Using the listing below, set down exactly the lines starting at the line that contains "IsARQSendOp is set" and ending at the line that contains "Upon connecting to", both included, and no others.
[Opening INFORMATION GIVEN section]
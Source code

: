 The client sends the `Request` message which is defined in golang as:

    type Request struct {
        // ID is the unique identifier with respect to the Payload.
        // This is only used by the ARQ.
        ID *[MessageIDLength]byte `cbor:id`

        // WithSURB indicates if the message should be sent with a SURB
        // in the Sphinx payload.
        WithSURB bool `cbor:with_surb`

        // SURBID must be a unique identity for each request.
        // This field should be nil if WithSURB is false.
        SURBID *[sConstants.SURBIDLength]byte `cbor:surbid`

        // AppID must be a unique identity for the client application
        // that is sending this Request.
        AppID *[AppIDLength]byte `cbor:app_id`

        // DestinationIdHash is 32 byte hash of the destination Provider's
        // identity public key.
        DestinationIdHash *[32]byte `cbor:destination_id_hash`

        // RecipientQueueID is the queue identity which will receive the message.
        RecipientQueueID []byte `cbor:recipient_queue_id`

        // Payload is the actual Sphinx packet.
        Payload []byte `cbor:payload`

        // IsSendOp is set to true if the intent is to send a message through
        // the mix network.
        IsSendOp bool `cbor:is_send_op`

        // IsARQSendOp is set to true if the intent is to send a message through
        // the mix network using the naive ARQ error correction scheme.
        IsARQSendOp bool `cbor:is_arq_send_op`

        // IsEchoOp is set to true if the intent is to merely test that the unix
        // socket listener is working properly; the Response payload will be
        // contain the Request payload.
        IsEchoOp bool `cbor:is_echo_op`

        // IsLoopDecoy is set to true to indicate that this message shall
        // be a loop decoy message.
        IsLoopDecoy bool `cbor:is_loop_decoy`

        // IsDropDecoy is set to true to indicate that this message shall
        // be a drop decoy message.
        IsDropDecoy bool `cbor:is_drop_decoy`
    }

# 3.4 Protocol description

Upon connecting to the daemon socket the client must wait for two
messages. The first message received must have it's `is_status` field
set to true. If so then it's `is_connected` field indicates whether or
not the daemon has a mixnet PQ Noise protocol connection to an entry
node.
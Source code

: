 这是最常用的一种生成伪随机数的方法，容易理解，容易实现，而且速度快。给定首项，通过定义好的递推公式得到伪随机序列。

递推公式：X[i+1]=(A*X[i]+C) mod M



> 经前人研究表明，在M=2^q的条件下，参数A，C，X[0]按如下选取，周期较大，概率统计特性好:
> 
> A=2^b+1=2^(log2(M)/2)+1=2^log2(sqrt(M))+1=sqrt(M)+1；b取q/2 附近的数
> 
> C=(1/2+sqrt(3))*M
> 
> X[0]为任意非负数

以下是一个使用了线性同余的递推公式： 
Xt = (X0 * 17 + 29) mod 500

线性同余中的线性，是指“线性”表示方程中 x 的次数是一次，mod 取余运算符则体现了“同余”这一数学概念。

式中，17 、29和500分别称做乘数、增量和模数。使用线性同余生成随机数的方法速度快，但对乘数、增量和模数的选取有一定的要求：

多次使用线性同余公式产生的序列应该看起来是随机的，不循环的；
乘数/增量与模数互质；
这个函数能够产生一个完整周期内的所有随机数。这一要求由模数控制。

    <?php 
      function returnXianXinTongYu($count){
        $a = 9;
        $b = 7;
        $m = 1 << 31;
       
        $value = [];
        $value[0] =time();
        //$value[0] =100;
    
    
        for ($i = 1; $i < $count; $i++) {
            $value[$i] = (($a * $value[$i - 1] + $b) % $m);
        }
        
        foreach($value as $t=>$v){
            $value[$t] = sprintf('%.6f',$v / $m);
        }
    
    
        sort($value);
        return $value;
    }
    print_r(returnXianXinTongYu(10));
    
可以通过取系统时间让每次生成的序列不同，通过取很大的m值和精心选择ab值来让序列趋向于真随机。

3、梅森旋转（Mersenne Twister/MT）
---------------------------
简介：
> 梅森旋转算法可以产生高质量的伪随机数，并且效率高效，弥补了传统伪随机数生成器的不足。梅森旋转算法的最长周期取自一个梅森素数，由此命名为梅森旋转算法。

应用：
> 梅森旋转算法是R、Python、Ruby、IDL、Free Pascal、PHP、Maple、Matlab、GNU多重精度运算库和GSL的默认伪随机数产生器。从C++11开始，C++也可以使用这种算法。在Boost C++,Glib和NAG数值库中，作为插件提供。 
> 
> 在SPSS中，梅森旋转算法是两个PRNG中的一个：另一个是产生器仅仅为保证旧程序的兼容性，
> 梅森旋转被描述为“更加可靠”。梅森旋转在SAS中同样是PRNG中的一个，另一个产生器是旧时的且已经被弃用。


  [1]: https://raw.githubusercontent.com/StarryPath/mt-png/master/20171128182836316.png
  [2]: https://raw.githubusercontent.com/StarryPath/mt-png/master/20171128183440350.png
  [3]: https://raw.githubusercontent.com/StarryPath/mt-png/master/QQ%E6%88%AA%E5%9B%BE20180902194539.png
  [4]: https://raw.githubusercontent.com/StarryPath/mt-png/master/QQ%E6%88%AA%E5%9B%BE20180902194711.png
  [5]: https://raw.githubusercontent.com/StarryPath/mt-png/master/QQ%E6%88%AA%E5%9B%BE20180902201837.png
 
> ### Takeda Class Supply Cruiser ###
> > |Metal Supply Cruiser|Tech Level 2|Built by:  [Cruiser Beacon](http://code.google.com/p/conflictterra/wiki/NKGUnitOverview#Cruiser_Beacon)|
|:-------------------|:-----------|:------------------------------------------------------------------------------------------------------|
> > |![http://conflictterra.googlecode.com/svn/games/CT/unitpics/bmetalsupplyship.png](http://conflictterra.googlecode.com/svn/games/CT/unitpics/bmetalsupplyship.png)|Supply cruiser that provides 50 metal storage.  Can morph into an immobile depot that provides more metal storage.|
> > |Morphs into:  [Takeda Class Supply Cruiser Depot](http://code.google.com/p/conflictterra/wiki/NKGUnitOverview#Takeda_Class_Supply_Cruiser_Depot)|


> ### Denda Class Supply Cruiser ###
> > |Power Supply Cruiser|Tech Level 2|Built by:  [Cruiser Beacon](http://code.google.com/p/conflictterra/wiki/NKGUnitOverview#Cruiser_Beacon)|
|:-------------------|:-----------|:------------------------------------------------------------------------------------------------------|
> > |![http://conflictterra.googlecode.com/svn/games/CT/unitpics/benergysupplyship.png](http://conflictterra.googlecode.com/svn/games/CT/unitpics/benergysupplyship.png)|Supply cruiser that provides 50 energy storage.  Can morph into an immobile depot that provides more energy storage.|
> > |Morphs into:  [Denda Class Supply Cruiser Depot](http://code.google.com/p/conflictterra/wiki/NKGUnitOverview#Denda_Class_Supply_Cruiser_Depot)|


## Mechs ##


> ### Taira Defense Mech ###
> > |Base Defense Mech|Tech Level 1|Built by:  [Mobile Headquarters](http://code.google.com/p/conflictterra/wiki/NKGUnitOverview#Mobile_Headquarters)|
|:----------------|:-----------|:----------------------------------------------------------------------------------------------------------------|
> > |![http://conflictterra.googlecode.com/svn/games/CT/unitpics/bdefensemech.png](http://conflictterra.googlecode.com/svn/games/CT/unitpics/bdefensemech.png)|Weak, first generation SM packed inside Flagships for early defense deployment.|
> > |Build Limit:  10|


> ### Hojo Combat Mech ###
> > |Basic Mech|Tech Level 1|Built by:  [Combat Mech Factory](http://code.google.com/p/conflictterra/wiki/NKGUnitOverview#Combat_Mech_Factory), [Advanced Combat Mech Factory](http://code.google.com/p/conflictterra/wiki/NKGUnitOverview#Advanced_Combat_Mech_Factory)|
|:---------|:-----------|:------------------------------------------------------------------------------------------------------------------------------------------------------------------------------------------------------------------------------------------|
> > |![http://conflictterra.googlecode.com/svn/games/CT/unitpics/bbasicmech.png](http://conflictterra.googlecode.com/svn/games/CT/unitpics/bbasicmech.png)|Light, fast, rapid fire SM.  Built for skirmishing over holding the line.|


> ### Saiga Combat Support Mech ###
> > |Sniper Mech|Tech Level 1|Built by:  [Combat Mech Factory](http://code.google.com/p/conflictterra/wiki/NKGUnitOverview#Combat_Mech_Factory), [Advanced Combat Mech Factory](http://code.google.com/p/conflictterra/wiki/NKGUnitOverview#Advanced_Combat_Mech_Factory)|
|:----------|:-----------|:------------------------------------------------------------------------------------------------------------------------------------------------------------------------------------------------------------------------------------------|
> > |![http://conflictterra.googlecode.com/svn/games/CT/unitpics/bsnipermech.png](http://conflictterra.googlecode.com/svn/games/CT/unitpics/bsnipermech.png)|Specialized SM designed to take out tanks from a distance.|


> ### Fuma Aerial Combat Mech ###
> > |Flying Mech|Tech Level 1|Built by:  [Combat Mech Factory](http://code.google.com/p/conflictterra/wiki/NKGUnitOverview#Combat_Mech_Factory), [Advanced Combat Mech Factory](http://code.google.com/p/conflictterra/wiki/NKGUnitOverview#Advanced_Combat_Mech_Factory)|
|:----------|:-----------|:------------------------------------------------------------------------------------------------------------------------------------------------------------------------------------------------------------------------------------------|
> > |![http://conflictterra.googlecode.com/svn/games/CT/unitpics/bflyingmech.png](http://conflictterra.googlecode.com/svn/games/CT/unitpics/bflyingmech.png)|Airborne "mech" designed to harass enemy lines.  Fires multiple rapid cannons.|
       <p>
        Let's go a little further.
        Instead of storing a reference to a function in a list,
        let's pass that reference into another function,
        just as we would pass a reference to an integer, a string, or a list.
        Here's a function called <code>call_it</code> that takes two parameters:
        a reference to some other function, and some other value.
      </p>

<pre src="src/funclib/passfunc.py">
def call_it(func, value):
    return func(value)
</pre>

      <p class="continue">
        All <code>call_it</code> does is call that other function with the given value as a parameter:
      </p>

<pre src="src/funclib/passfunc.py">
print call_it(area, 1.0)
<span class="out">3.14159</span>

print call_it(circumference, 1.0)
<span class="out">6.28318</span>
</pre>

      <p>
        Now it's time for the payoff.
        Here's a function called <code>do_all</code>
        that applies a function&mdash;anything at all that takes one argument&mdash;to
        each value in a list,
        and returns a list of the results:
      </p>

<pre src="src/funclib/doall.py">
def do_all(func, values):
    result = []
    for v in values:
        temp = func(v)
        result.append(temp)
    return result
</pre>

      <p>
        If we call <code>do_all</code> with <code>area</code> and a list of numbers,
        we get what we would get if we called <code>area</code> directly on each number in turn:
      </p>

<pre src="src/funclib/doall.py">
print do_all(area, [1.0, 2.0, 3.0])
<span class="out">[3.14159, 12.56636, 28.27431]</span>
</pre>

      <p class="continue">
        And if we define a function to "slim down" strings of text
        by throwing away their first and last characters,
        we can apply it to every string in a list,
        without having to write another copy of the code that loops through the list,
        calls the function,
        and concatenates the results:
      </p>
[Closing INFORMATION GIVEN section]
**SOLUTION TO THE PROBLEM**
        // IsARQSendOp is set to true if the intent is to send a message through
        // the mix network using the naive ARQ error correction scheme.
        IsARQSendOp bool `cbor:is_arq_send_op`

        // IsEchoOp is set to true if the intent is to merely test that the unix
        // socket listener is working properly; the Response payload will be
        // contain the Request payload.
        IsEchoOp bool `cbor:is_echo_op`

        // IsLoopDecoy is set to true to indicate that this message shall
        // be a loop decoy message.
        IsLoopDecoy bool `cbor:is_loop_decoy`

        // IsDropDecoy is set to true to indicate that this message shall
        // be a drop decoy message.
        IsDropDecoy bool `cbor:is_drop_decoy`
    }

# 3.4 Protocol description

Upon connecting to the daemon socket the client must wait for two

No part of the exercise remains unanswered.